(Inside Science) -- In 2006, North Korea conducted its first ever nuclear bomb test. Despite international condemnation, the nation proceeded to explode four more bombs in the following decade.
A global effort to monitor radioactive particles, known as radionuclides, in the atmosphere is crucial to remotely identify such nuclear explosions, according to Jay Zucca, the principal deputy of the Global Security Directorate at Lawrence Livermore National Laboratory in California. Zucca presented an overview of nuclear explosion detection methods at a meeting of the American Physical Society, held in Washington, D.C. last week.
While seismic sensors can detect the unique waves that man-made explosions send rippling through the Earth, radioactive evidence is ultimately needed to verify a seismic event as a nuclear explosion.
The calculated spread of radionuclide Xe-133 from an underground nuclear explosion.

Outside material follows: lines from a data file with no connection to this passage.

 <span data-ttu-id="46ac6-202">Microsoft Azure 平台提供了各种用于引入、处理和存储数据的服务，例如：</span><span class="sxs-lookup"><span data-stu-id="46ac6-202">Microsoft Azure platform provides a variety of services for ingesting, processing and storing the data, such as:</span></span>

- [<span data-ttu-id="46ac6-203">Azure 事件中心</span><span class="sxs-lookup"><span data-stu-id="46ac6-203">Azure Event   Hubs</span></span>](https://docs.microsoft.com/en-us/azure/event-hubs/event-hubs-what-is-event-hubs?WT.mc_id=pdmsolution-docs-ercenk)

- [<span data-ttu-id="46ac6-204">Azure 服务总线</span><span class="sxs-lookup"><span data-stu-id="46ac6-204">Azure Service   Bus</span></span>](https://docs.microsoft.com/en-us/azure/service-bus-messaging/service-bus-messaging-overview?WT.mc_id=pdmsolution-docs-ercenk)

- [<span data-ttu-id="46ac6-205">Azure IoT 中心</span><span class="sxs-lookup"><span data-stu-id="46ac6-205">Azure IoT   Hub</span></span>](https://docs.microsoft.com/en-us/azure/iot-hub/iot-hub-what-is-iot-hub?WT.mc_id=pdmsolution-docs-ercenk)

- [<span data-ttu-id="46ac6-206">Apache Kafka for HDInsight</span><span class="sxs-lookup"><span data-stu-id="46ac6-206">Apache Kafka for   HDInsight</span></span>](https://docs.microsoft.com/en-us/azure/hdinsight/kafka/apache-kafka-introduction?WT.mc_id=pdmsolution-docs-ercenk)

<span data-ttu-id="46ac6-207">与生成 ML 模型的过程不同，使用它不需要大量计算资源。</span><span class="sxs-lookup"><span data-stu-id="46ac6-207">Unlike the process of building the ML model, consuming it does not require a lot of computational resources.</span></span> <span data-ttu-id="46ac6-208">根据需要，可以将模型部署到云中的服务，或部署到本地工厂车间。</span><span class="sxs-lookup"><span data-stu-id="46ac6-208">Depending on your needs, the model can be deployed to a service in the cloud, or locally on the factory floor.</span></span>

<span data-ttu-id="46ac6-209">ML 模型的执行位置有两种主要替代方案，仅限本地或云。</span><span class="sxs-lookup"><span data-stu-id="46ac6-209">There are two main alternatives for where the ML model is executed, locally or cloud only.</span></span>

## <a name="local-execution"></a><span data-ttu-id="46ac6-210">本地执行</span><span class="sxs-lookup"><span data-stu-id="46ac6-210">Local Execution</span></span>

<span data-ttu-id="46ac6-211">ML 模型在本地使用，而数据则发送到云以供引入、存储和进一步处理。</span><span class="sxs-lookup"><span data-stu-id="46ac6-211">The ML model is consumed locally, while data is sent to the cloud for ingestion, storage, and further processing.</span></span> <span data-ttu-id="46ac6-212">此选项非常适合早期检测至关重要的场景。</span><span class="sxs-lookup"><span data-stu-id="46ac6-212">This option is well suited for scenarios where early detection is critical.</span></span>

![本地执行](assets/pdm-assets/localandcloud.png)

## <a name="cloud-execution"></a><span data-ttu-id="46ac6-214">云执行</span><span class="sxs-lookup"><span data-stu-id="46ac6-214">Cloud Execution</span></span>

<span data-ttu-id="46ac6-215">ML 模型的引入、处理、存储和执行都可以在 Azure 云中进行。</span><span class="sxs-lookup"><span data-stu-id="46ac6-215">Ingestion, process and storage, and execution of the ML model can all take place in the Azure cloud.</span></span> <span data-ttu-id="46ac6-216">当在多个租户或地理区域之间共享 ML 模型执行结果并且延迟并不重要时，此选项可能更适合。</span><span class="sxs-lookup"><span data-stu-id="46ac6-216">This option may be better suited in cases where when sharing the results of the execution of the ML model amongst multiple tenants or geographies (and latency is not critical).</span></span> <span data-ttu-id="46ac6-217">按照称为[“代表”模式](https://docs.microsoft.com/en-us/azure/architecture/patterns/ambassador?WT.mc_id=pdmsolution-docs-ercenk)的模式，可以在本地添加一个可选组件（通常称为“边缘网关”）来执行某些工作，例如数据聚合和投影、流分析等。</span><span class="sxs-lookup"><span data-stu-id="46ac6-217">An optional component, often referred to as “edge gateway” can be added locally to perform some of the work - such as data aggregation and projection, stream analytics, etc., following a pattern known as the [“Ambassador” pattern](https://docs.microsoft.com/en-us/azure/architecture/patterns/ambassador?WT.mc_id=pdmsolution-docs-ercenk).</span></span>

Courtesy of Matthew Simpson/Lawrence Livermore National Laboratory
"Even for successful containment of underground tests, it is expected that there'll be small releases of radioactivity, primarily noble gases," said Zucca.
In 2009 North Korea claimed to have detonated its second nuclear weapon, but the sensors at the time registered no spike in the telltale radioactive gases. This led to several different theories, including the possibility that the explosion was non-nuclear, but was designed to simulate a nuclear test.
In addition to monitoring nations like North Korea, a worldwide network of sensors helps the global community enforce agreements against the use of nuclear weapons, like the Non-Proliferation Treaty and the Comprehensive Nuclear-Test-Ban Treaty.
Since the end of 2009, the International Monitoring System operated by the Comprehensive Nuclear-Test-Ban Treaty Organization has increased the number of certified radionuclide monitoring stations from 59 to 64, with plans for a total of 80 in the near future. These detectors also monitor the typical background amount of radionuclides released into the atmosphere by isotope production facilities such as nuclear reactors, which is crucial for discerning anomalous peaks caused by nuclear tests.